**Task prompt:** Repeat exactly the lines of the entries below from the one with "留下来的成树国把所有能爆炸的东西搜罗在一起，要是有人找过来，大家同归于尽好了。" through the one with "于是，山谷中又派出了五支二十人的搜索队伍，营地里，仅剩马哈苏德等十余人坐镇。", both ends included, and nothing else.

**Extracted records:**

◇ ◇ ◇ ◇ ◇

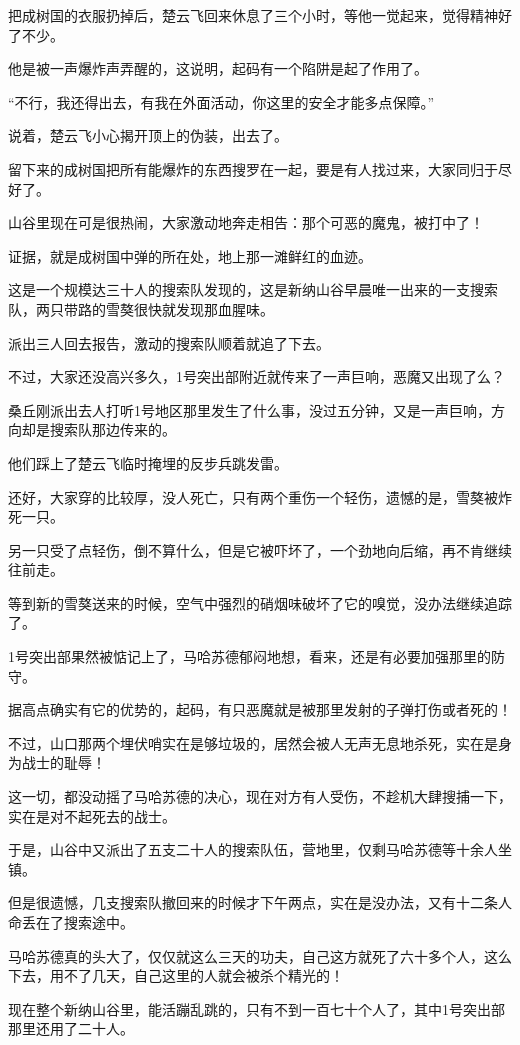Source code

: 把成树国的衣服扔掉后，楚云飞回来休息了三个小时，等他一觉起来，觉得精神好了不少。

他是被一声爆炸声弄醒的，这说明，起码有一个陷阱是起了作用了。

“不行，我还得出去，有我在外面活动，你这里的安全才能多点保障。”

说着，楚云飞小心揭开顶上的伪装，出去了。

留下来的成树国把所有能爆炸的东西搜罗在一起，要是有人找过来，大家同归于尽好了。

山谷里现在可是很热闹，大家激动地奔走相告：那个可恶的魔鬼，被打中了！

证据，就是成树国中弹的所在处，地上那一滩鲜红的血迹。

这是一个规模达三十人的搜索队发现的，这是新纳山谷早晨唯一出来的一支搜索队，两只带路的雪獒很快就发现那血腥味。

派出三人回去报告，激动的搜索队顺着就追了下去。

不过，大家还没高兴多久，1号突出部附近就传来了一声巨响，恶魔又出现了么？

桑丘刚派出去人打听1号地区那里发生了什么事，没过五分钟，又是一声巨响，方向却是搜索队那边传来的。

他们踩上了楚云飞临时掩埋的反步兵跳发雷。

还好，大家穿的比较厚，没人死亡，只有两个重伤一个轻伤，遗憾的是，雪獒被炸死一只。

另一只受了点轻伤，倒不算什么，但是它被吓坏了，一个劲地向后缩，再不肯继续往前走。

等到新的雪獒送来的时候，空气中强烈的硝烟味破坏了它的嗅觉，没办法继续追踪了。

1号突出部果然被惦记上了，马哈苏德郁闷地想，看来，还是有必要加强那里的防守。

据高点确实有它的优势的，起码，有只恶魔就是被那里发射的子弹打伤或者死的！

不过，山口那两个埋伏哨实在是够垃圾的，居然会被人无声无息地杀死，实在是身为战士的耻辱！

这一切，都没动摇了马哈苏德的决心，现在对方有人受伤，不趁机大肆搜捕一下，实在是对不起死去的战士。

于是，山谷中又派出了五支二十人的搜索队伍，营地里，仅剩马哈苏德等十余人坐镇。

但是很遗憾，几支搜索队撤回来的时候才下午两点，实在是没办法，又有十二条人命丢在了搜索途中。

马哈苏德真的头大了，仅仅就这么三天的功夫，自己这方就死了六十多个人，这么下去，用不了几天，自己这里的人就会被杀个精光的！

现在整个新纳山谷里，能活蹦乱跳的，只有不到一百七十个人了，其中1号突出部那里还用了二十人。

◇ ◇ ◇ ◇ ◇

**Output of the task:**
留下来的成树国把所有能爆炸的东西搜罗在一起，要是有人找过来，大家同归于尽好了。

山谷里现在可是很热闹，大家激动地奔走相告：那个可恶的魔鬼，被打中了！

证据，就是成树国中弹的所在处，地上那一滩鲜红的血迹。

这是一个规模达三十人的搜索队发现的，这是新纳山谷早晨唯一出来的一支搜索队，两只带路的雪獒很快就发现那血腥味。

派出三人回去报告，激动的搜索队顺着就追了下去。

不过，大家还没高兴多久，1号突出部附近就传来了一声巨响，恶魔又出现了么？

桑丘刚派出去人打听1号地区那里发生了什么事，没过五分钟，又是一声巨响，方向却是搜索队那边传来的。

他们踩上了楚云飞临时掩埋的反步兵跳发雷。

还好，大家穿的比较厚，没人死亡，只有两个重伤一个轻伤，遗憾的是，雪獒被炸死一只。

另一只受了点轻伤，倒不算什么，但是它被吓坏了，一个劲地向后缩，再不肯继续往前走。

等到新的雪獒送来的时候，空气中强烈的硝烟味破坏了它的嗅觉，没办法继续追踪了。

1号突出部果然被惦记上了，马哈苏德郁闷地想，看来，还是有必要加强那里的防守。

据高点确实有它的优势的，起码，有只恶魔就是被那里发射的子弹打伤或者死的！

不过，山口那两个埋伏哨实在是够垃圾的，居然会被人无声无息地杀死，实在是身为战士的耻辱！

这一切，都没动摇了马哈苏德的决心，现在对方有人受伤，不趁机大肆搜捕一下，实在是对不起死去的战士。

于是，山谷中又派出了五支二十人的搜索队伍，营地里，仅剩马哈苏德等十余人坐镇。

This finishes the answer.